Higgs all-hands meeting on Thursday, July 5, at 9 a.m., CERN scientific presentations, Wednesday, July 4, at 2 a.m.

At 9 a.m. on Thursday, July 5, in Ramsey Auditorium, Fermilab COO Bruce Chrisman will lead a 30-minute non-technical briefing on the Higgs boson. Fermilab scientists Rob Roser and Dan Green will explain in plain language why the Higgs has been in the news this week, the meaning of the LHC and Tevatron results, and why the Higgs is important.

Following the all-hands meeting, coffee and bagels will be provided in the Wilson Hall cafeteria. Fermilab scientists will be present to answer questions.

Tomorrow at 2 a.m. in One West, video of CERN's scientific Higgs seminar and the follow-up press conference will be screened live via a dedicated connection for Fermilab employees, users, friends and family. Pajamas optional. CERN also offers a public webcast.


Scientists and playwrights collaborate on Collider 2012

Playwright K. Frithjof (right) discusses his play after the premier reading at Fox Valley Rep with the audience alongside Fermilab’s Bruce Worthel (center) and Fox Valley Repertory Artistic Director John Gawlik at last year's Collider 2011. Photo: Fox Valley Repertory

Physics takes center stage in three plays being premiered in St. Charles this month.

Beginning this Saturday, Fox Valley Repertory will bring Collider 2012, a series of staged readings of science-themed plays, to Chicago-area audiences. Taking advantage of its proximity to Fermilab, the theater company called on a few Fermilab scientists to partner with the playwrights toward the final stages of production, helping to bring a thorough scientific understanding to bear on the stories.

The partnership also gives the scientists a chance to observe the choices a playwright makes in telling a science story.

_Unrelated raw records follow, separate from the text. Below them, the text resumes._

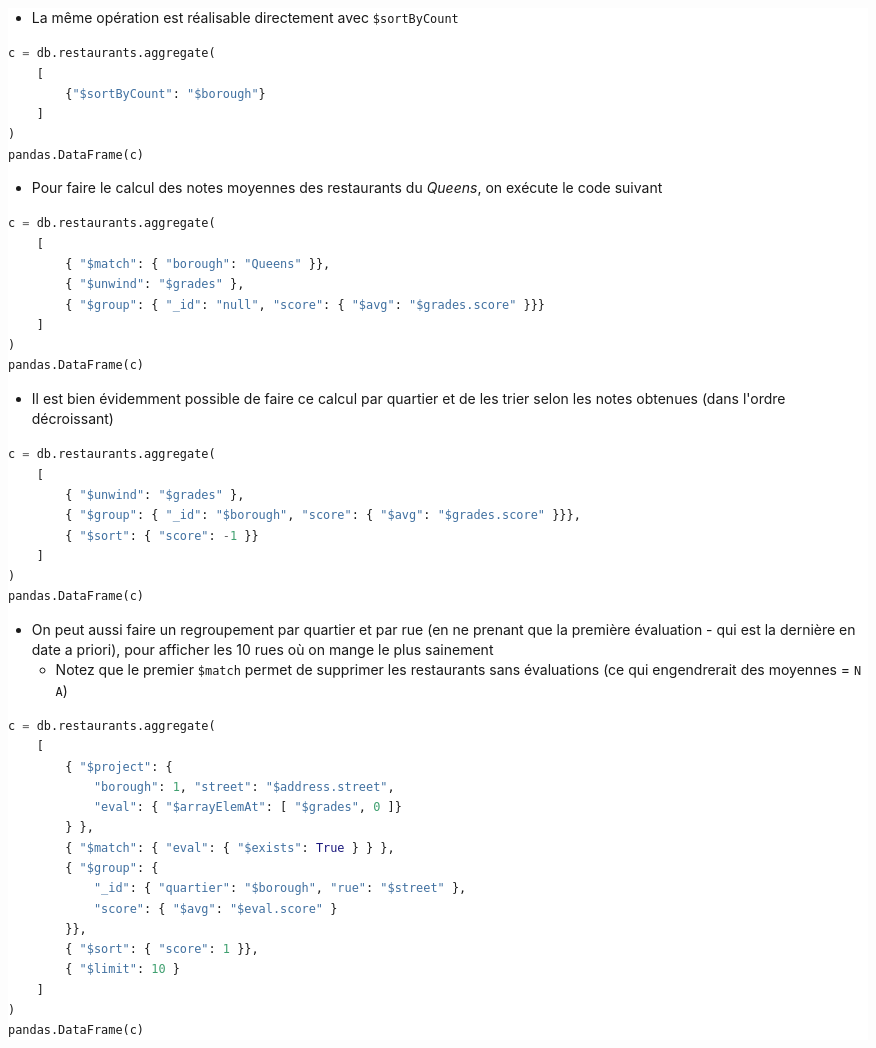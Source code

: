 - La même opération est réalisable directement avec `$sortByCount`

```python
c = db.restaurants.aggregate(
    [
        {"$sortByCount": "$borough"}
    ]
)
pandas.DataFrame(c)
```

- Pour faire le calcul des notes moyennes des restaurants du *Queens*, on exécute le code suivant

```python
c = db.restaurants.aggregate(
    [
        { "$match": { "borough": "Queens" }},
        { "$unwind": "$grades" },
        { "$group": { "_id": "null", "score": { "$avg": "$grades.score" }}}
    ]
)
pandas.DataFrame(c)
```

-  Il est bien évidemment possible de faire ce calcul par quartier et de les trier selon les notes obtenues (dans l'ordre décroissant)

```python
c = db.restaurants.aggregate(
    [
        { "$unwind": "$grades" },
        { "$group": { "_id": "$borough", "score": { "$avg": "$grades.score" }}},
        { "$sort": { "score": -1 }}
    ]
)
pandas.DataFrame(c)
```

- On peut aussi faire un regroupement par quartier et par rue (en ne prenant que la première évaluation - qui est la dernière en date a priori), pour afficher les 10 rues où on mange le plus sainement
    - Notez que le premier `$match` permet de supprimer les restaurants sans évaluations (ce qui engendrerait des moyennes = `NA`)

```python
c = db.restaurants.aggregate(
    [
        { "$project": {
            "borough": 1, "street": "$address.street", 
            "eval": { "$arrayElemAt": [ "$grades", 0 ]} 
        } },
        { "$match": { "eval": { "$exists": True } } },
        { "$group": { 
            "_id": { "quartier": "$borough", "rue": "$street" }, 
            "score": { "$avg": "$eval.score" }
        }},
        { "$sort": { "score": 1 }},
        { "$limit": 10 }
    ]
)
pandas.DataFrame(c)
```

“We wanted it to be a shared process,” said John Gawlik, Collider 2012’s artistic director. “Scientists and playwrights ask similar questions about who we are in the universe, but come at it from very different perspectives.” As the writer and scientist discuss the story, perspectives shift, helping point the way for more compelling science narratives.

Fermilab scientist Elizabeth Buckley-Geer, one of Collider 2012’s volunteer scientists, worked with writer Gloria Bond Clunie on her play, “Quark,” to bring realism to the science. She took Clunie on a tour of Fermilab.

“Working with her, you get to see the physics through her eyes,” Buckley-Geer said. “It gives you a new appreciation for how cool this place is.”

The science-writer collaboration also helps produce a work where the science and story intersect at more than just one point.

“They’re telling science stories in an integral way,” said Fermilab physicist Bruce Worthel, who was invited as a science consultant for both last year’s and this year’s Collider productions. “The idea is to have physics or something science-related that wasn’t just an add-on.”

After the readings, audience members are invited to share their thoughts and ask questions of the cast, playwrights, directors and scientists. This year’s Collider playwrights, who come from as far away as North Carolina, may then use the post-performance discussions to tune their scripts even further.

“It’s wonderful that people at Fermilab are willing to work with us on this,” Gawlik said. “It would be great to get one of the plays into production and be able to say that it was created at Fox Valley Rep and Fermilab.”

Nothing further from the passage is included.